WHAT THIS TASK INVOLVES >> Could you filter the material and copy every line where the word "template" occurs?
Start of AVAILABLE RECORDS
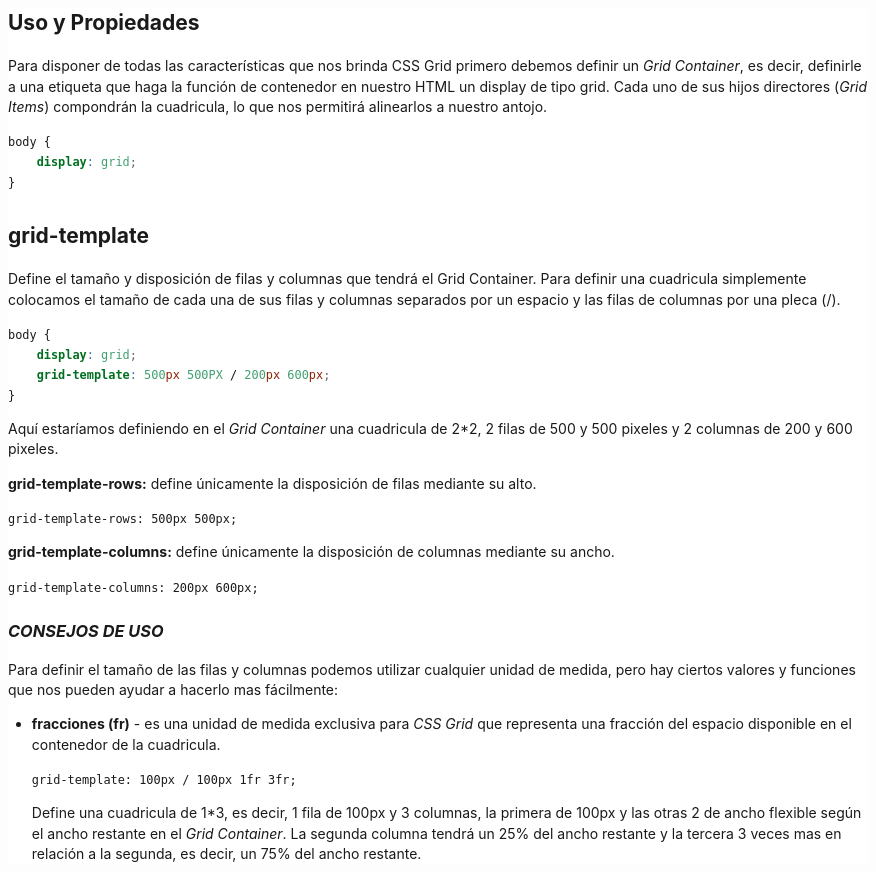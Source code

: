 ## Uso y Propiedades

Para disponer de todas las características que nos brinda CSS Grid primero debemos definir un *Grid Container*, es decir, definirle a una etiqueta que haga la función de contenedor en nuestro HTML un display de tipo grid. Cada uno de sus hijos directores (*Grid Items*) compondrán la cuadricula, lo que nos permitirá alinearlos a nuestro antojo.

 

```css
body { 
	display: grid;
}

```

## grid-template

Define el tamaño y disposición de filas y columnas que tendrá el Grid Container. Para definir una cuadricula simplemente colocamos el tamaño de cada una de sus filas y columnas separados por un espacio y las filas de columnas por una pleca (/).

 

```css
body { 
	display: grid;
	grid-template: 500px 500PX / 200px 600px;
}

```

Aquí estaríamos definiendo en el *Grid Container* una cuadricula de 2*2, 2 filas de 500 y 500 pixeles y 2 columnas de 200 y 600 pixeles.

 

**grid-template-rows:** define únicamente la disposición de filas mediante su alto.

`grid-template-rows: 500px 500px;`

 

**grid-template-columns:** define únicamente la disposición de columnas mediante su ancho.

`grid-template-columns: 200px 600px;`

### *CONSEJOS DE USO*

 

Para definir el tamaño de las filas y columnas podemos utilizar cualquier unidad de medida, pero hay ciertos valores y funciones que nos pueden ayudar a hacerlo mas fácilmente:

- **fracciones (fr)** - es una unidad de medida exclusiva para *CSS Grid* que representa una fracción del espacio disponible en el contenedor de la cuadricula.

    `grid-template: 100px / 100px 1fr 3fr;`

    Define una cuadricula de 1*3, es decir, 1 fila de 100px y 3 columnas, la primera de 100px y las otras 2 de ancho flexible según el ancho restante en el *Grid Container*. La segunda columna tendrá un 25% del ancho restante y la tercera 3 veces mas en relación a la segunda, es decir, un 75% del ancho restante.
End of AVAILABLE RECORDS
FINISHED TASK >>
## grid-template
	grid-template: 500px 500PX / 200px 600px;
**grid-template-rows:** define únicamente la disposición de filas mediante su alto.
`grid-template-rows: 500px 500px;`
**grid-template-columns:** define únicamente la disposición de columnas mediante su ancho.
`grid-template-columns: 200px 600px;`
    `grid-template: 100px / 100px 1fr 3fr;`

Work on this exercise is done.